Open gbella opened 8 years ago

gbella commented 8 years ago

In step 3 the "Edit string" button does not appear.

DavidLeoni commented 8 years ago

This is a 'feature'. An Entity [ ] might have long entity names. In this case, text in the column will be considered long text, and ODR will mark the column as 'original column'. For such columns there is no 'edit cell' button available. ODR will then ask you in step 4 to extract entities from the original column to create a new 'target column' with the entities.

Note if you really want, you can still do a transform on a whole 'original' column. Admittedly, all of this is confusing, and we should decide once and for all a policy about editing, see also #114

gbella commented 8 years ago

What do you suggest then? The current situation just doesn't let me fix the entities. Do we need to discuss?

On 29 February 2016 at 17:13, David Leoni notifications@github.com wrote:

This is a 'feature'. An Entity [ ] might have long entity names. In this case, text in the column will be considered long text, and ODR will mark the column as 'original column'. For such columns there is no 'edit cell' button available, but if you really want you can do a transform on the whole column. Going back to the Entity [ ] scenario, ODR will ask you in step 4 to extract entities from the original column to create a new 'target column' with the entities.

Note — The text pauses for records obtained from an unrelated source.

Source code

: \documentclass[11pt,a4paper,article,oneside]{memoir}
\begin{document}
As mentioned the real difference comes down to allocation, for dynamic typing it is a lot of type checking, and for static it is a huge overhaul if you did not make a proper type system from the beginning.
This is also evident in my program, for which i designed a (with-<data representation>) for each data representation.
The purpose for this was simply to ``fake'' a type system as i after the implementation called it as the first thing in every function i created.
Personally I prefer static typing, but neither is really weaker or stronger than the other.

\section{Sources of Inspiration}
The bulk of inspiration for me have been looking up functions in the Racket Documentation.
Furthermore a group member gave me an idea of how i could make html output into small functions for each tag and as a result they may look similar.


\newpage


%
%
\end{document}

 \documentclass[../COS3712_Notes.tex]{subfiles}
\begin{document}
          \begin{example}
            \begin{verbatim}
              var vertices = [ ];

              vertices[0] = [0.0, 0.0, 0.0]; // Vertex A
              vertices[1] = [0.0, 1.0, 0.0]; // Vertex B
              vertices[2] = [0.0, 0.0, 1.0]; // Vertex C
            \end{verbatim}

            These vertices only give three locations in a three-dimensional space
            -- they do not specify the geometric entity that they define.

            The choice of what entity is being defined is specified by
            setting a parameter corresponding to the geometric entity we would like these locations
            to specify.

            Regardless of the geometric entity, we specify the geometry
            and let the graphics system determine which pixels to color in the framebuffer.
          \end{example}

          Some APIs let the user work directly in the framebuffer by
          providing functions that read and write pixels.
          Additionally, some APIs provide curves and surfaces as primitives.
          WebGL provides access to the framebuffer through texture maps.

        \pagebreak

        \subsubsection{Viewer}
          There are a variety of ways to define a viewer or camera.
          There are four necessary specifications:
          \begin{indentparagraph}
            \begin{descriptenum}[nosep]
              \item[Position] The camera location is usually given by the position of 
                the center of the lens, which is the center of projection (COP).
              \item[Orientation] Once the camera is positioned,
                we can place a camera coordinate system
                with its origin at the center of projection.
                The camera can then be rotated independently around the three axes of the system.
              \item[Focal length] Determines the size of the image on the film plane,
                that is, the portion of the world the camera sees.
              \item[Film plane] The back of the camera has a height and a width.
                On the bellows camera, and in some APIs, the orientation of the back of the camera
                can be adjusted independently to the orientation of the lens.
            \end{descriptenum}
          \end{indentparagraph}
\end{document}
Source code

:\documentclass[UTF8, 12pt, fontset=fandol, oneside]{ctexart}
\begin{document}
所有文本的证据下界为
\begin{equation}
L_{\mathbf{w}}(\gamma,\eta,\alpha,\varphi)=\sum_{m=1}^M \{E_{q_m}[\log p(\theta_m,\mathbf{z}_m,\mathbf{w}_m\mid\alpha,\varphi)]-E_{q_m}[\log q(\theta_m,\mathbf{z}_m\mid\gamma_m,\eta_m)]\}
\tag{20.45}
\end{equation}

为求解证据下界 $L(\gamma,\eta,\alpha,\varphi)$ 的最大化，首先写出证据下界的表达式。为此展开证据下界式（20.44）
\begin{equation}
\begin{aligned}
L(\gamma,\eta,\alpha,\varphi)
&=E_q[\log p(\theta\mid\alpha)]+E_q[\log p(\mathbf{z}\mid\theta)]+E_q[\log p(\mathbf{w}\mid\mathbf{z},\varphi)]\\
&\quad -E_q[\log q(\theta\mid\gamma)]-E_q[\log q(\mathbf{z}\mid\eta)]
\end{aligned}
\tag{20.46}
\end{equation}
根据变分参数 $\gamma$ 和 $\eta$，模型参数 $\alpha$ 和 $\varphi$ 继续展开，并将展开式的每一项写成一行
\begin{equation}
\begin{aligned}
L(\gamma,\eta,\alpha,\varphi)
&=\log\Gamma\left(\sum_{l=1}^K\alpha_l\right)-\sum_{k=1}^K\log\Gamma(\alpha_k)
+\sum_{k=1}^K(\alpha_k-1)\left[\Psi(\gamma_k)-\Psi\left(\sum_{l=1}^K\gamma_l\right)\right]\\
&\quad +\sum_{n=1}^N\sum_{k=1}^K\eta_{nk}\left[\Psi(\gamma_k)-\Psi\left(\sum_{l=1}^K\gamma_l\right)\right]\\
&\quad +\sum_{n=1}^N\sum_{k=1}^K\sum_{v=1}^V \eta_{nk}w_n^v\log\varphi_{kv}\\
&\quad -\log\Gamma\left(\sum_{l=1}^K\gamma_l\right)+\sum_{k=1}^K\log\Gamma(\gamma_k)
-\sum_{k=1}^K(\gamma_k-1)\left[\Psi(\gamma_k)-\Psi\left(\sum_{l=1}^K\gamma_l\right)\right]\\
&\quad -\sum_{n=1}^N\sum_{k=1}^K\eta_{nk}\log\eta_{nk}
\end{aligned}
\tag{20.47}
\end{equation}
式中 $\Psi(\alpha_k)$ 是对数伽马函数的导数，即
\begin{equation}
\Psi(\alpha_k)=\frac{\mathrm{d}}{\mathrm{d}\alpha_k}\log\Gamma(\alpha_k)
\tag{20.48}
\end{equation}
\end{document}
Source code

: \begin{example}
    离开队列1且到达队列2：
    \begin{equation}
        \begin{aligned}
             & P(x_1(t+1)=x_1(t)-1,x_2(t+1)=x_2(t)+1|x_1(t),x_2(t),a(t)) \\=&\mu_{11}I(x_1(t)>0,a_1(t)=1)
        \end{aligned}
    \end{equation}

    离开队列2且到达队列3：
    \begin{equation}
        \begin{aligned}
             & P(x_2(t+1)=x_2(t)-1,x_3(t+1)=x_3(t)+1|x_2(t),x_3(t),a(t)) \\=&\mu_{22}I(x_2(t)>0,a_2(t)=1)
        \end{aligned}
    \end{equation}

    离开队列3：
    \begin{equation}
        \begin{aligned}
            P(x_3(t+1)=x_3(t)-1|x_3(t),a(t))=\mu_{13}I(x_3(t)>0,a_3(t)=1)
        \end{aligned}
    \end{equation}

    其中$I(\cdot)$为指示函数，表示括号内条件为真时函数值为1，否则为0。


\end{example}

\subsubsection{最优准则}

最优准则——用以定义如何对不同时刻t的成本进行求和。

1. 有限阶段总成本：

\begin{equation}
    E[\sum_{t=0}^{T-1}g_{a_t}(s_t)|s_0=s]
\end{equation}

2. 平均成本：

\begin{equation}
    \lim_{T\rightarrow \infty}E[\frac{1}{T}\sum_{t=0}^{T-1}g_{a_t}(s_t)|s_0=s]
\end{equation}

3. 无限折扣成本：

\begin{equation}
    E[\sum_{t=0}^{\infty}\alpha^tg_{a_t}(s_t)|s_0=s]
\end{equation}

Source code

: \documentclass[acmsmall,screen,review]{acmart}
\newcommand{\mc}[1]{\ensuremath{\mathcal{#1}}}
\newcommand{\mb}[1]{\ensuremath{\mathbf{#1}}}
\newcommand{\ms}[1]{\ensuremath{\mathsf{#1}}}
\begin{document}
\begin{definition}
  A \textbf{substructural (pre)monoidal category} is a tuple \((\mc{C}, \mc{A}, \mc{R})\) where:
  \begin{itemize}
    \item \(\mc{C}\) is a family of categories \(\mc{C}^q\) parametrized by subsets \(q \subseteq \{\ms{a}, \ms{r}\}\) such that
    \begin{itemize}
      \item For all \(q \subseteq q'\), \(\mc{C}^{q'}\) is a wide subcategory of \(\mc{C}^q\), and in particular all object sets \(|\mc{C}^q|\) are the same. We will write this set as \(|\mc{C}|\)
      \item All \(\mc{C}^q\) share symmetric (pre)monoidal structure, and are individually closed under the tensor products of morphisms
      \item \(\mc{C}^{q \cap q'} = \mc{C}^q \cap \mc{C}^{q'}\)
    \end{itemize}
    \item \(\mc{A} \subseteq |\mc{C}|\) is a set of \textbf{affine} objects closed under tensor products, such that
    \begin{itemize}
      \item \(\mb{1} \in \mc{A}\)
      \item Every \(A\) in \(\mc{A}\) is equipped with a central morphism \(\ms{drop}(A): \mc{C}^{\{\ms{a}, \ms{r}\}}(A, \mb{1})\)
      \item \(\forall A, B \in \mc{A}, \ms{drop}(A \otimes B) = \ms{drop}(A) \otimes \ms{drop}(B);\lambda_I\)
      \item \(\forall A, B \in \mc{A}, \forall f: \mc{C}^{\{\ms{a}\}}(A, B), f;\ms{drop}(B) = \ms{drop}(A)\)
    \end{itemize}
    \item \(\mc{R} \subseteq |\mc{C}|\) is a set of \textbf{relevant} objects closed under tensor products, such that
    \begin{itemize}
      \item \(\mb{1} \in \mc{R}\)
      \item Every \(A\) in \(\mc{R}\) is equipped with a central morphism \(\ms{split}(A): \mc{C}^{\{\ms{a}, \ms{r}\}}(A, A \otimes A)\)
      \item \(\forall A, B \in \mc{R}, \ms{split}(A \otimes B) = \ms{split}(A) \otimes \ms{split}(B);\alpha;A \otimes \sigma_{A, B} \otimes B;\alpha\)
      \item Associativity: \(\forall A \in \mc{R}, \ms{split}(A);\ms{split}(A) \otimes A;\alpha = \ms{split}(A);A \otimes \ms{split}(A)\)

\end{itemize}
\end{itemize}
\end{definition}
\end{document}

Admittedly, all of this is confusing, and we should decide once and for all a policy about editing, see also #114 https://github.com/opendatatrentino/OpenDataRise/issues/114

— Reply to this email directly or view it on GitHub https://github.com/opendatatrentino/OpenDataRise/issues/185#issuecomment-190272621 .

DavidLeoni commented 8 years ago

I don't understand what you need to fix - relational entity names should only help nlp finding the id for entities - but if you want to fix the name string manually you defeat the purpose of nlp... Fixed relational entity names might be needed if we import them as new entities, but we're not going to do it any time soon, and if you want to fix the entire column with a transformation to remove say a common problem, you can still do it.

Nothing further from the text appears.